Brigham Young Cougars guard Haley Steed's comeback from three knee surgeries over the course of her first three years of school might be the most courageous comeback athletic director Tom Holmoe has ever seen.
But as one of eight finalists for the 2012 Nancy Lieberman Award, the 6'4" senior's comeback is more than just a feel good story.
In her first two years back from injury, Steed played off the ball more next to point guard Jazmine Foreman. Nevertheless, Steed led the team in steal percentage and finished the 2010-11 season fourth in the nation in assist to turnover ratio, not far behind last year's Lieberman award winner Courtney Vandersloot.
Now playing her more natural position of point guard during BYU's first season in the WCC, Steed has blossomed into one of the nation's top point guards and emerged as the top distributor on the west coast this season, despite little more national press than the Lieberman Award nomination to show for it.

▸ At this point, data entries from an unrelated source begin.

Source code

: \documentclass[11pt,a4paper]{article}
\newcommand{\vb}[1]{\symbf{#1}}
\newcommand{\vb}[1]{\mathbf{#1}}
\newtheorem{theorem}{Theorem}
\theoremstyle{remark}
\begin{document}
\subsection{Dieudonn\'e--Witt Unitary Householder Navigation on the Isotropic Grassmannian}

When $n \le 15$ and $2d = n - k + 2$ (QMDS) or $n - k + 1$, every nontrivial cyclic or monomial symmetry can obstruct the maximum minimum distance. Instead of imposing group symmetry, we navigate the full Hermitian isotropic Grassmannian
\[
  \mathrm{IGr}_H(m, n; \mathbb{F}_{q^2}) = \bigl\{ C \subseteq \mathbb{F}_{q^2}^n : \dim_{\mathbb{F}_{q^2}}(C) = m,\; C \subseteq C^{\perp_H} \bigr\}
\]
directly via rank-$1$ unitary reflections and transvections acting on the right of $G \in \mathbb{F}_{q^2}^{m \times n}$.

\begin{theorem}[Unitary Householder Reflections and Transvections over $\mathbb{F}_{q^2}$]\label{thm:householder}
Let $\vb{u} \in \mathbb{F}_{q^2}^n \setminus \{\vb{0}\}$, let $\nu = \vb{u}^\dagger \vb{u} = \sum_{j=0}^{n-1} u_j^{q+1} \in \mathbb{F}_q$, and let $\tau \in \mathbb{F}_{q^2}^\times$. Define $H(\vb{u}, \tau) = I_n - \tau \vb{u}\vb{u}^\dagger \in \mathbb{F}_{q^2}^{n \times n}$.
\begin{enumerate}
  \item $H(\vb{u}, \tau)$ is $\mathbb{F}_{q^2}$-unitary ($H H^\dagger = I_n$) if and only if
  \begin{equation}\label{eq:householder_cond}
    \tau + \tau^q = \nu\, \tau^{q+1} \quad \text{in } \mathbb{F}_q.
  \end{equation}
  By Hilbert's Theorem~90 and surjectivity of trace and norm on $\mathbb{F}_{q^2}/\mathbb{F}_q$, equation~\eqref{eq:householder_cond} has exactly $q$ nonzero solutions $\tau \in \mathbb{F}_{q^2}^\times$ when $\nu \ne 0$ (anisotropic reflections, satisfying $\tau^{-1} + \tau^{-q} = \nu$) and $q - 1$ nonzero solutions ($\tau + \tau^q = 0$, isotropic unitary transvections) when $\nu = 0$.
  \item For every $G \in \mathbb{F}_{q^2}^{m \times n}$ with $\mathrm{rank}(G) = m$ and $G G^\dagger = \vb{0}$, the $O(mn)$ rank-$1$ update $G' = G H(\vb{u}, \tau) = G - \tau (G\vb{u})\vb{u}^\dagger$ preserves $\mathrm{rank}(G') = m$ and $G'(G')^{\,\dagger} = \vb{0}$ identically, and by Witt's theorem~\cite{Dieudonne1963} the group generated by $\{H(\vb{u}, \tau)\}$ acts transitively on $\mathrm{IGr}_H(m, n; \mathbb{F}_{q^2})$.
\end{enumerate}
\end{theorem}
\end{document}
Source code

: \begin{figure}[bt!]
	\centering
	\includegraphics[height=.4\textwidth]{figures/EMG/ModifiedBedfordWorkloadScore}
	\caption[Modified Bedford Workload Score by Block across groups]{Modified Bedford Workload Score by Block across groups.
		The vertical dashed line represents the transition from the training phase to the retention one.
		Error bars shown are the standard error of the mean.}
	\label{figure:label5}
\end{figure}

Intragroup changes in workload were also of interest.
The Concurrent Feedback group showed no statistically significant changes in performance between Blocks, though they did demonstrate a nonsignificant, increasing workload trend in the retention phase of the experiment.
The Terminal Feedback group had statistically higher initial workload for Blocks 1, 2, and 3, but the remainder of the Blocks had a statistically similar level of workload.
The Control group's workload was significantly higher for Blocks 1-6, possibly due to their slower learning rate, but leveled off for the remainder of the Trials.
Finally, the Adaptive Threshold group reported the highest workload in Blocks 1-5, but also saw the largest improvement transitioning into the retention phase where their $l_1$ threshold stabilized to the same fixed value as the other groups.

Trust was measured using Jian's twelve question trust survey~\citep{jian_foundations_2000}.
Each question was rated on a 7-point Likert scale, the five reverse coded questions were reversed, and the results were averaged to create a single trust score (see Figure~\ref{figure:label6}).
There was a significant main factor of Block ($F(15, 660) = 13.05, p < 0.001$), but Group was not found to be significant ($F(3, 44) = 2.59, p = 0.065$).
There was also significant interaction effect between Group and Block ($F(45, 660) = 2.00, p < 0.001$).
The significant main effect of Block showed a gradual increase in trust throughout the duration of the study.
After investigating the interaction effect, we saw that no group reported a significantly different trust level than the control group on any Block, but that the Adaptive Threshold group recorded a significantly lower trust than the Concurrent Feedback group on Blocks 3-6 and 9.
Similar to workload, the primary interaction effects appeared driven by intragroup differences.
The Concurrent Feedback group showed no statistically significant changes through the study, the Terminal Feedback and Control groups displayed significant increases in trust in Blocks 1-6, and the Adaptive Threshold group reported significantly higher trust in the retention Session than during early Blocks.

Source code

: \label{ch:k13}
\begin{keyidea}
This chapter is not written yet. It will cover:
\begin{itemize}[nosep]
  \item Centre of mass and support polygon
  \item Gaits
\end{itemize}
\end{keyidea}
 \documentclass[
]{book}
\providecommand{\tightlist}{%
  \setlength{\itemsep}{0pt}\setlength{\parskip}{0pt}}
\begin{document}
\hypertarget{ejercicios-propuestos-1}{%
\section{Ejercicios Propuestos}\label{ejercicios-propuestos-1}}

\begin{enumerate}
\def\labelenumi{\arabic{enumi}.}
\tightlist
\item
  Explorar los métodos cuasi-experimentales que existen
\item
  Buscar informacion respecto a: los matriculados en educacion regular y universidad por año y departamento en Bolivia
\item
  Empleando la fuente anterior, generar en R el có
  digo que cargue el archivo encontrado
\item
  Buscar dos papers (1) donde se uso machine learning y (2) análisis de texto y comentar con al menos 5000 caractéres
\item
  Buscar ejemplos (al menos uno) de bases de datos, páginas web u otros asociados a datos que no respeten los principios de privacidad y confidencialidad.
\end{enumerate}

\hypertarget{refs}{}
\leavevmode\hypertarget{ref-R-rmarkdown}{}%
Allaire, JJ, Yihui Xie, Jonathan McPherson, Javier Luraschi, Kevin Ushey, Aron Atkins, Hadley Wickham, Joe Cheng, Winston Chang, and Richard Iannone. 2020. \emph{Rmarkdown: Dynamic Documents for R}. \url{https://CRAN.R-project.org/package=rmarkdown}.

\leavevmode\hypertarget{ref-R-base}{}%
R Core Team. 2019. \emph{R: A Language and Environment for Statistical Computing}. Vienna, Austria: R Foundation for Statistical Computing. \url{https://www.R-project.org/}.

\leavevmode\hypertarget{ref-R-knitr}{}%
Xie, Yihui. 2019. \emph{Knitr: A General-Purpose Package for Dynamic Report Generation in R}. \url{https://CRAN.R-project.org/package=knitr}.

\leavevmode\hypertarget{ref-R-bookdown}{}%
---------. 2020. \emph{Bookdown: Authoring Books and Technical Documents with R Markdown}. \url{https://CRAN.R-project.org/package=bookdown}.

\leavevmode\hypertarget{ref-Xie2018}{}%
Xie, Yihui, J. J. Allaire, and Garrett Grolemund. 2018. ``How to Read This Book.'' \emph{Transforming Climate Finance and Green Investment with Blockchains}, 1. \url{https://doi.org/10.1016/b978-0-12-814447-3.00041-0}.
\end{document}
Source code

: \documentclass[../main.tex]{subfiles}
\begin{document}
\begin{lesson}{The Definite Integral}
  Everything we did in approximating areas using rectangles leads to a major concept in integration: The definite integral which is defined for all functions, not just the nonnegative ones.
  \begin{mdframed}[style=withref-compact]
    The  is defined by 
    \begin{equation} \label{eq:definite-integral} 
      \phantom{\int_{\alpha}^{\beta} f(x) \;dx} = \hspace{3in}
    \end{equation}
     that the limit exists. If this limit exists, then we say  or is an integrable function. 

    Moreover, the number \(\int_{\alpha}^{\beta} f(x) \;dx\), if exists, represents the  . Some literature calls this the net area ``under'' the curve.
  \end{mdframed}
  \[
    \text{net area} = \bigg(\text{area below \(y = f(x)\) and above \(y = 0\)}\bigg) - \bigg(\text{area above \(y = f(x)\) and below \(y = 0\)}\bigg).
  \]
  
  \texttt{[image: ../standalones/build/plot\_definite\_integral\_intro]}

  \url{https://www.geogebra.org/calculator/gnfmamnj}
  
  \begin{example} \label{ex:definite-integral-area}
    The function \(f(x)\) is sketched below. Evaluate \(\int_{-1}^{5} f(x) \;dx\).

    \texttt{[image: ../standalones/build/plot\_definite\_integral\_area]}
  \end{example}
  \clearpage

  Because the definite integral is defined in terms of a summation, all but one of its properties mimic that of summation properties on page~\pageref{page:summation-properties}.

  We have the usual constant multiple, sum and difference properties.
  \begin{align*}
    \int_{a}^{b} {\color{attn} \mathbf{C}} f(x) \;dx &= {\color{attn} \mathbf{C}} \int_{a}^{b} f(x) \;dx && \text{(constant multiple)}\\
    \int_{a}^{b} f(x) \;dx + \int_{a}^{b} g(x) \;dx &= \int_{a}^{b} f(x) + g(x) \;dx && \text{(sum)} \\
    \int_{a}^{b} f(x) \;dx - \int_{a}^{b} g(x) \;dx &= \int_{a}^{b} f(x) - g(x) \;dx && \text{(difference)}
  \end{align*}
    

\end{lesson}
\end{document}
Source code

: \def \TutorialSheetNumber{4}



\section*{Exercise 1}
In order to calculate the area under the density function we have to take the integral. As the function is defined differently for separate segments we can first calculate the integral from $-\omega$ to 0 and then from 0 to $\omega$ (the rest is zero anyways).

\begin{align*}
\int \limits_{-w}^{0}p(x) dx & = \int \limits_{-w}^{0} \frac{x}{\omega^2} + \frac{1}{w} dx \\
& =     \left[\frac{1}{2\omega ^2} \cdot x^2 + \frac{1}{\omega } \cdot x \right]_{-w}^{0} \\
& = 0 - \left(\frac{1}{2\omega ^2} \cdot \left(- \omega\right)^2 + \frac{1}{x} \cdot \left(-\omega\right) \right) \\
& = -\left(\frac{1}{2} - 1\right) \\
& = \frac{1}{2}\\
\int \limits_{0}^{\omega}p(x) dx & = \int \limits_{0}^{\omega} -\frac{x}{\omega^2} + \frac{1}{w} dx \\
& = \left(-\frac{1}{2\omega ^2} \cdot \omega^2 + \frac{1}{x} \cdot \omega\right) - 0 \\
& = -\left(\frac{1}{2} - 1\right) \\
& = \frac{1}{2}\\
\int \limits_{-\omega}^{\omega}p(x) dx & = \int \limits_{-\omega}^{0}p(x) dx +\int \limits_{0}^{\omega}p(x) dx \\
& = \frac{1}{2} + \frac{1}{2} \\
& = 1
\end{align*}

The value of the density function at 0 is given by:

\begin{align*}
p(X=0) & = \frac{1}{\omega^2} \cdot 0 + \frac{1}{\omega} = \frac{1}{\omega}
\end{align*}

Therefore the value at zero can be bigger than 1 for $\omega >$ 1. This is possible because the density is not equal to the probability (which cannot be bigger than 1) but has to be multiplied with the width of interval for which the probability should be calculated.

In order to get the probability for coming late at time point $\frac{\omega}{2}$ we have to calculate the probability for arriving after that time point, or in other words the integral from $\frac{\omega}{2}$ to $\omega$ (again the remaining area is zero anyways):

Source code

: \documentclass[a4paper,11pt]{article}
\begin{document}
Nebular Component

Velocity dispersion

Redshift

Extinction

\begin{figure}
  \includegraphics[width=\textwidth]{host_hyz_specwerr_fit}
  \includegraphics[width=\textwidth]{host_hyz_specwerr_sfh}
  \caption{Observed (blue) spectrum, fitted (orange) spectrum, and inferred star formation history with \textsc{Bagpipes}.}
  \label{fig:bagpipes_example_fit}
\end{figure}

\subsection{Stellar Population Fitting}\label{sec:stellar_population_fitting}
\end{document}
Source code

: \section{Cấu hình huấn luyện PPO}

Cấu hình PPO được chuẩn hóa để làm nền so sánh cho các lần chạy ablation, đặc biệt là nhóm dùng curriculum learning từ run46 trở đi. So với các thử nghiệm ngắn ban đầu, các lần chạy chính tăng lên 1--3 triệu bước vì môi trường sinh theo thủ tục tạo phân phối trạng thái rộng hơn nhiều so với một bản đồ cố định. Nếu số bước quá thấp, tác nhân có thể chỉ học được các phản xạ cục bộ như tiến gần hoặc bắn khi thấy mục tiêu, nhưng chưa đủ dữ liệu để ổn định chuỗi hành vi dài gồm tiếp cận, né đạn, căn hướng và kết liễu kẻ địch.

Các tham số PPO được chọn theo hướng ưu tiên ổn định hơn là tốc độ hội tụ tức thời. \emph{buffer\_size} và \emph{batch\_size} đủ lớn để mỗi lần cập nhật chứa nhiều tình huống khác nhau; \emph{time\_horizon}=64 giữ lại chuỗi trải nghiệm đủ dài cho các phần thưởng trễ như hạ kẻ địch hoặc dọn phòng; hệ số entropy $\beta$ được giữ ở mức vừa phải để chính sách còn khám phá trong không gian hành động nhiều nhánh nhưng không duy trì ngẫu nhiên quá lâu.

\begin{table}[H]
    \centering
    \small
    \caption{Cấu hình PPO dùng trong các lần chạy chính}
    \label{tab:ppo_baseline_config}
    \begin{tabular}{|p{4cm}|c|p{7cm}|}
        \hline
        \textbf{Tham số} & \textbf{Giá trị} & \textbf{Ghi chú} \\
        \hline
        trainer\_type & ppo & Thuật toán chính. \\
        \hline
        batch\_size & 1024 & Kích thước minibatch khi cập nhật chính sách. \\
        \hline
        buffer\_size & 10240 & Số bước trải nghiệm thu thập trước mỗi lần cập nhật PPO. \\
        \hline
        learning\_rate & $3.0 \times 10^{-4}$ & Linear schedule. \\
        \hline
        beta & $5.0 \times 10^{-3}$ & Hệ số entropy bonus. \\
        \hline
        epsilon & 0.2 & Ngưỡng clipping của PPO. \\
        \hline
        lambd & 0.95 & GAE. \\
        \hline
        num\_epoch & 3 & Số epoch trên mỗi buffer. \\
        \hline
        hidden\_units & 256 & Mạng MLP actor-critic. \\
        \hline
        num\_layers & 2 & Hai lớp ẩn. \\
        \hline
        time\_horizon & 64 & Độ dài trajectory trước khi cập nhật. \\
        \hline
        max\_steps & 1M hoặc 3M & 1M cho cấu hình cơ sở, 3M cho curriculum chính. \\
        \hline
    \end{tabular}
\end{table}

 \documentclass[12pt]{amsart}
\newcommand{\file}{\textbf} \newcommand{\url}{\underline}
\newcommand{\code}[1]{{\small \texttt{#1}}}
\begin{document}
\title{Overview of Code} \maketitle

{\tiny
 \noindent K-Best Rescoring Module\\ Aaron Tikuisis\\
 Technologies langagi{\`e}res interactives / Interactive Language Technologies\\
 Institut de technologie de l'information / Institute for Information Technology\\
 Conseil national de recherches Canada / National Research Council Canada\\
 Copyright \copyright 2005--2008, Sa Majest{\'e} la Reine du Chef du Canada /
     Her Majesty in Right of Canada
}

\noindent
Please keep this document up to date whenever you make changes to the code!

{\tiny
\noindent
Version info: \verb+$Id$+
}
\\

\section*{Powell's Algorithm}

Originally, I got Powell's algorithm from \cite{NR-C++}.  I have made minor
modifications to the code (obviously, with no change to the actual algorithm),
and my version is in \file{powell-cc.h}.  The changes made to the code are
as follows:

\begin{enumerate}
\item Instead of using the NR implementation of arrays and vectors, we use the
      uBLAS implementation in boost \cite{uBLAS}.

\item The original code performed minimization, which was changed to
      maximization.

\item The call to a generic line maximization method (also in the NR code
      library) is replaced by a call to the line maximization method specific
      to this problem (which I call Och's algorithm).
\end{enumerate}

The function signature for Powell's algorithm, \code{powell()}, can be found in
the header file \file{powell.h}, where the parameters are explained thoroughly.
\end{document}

Tonight, Steed enters her final weekend of regular season collegiate play with a return to the NCAA tournament for the first time since her freshman year still a realistic possibility if they overcome the Gonzaga Bulldogs, Vandersloot's alma mater that has won the conference's automatic bid in four of the last five seasons. As you can guess, one advantage BYU has over any team in the conference is Steed's veteran leadership on the court.
Unlike some of the other nominees for the Lieberman Award, Steed rarely picks up an assist on the spectacular pass or ankle breaking misdirection; she has absolutely mastered the mundane play that could very easily be overlooked by the casual basketball fan.
A lob to 6'7" teammate Jennifer Hamson is not exactly going to make anyone's highlight reel. A swing pass to 47% 3-point shooters Dani Peterson or Stephanie Vermunt is rarely going to be lauded by commentators. A soft bounce pass to complete a fast break against a disadvantaged defender is effective, but becomes routine for a BYU team that likes to get out in the open court. Even more often, you might see Steed sprint the ball up court and just pass to the first player open on the wing, who may be open for a three and might just simply make the next pass to run the offense.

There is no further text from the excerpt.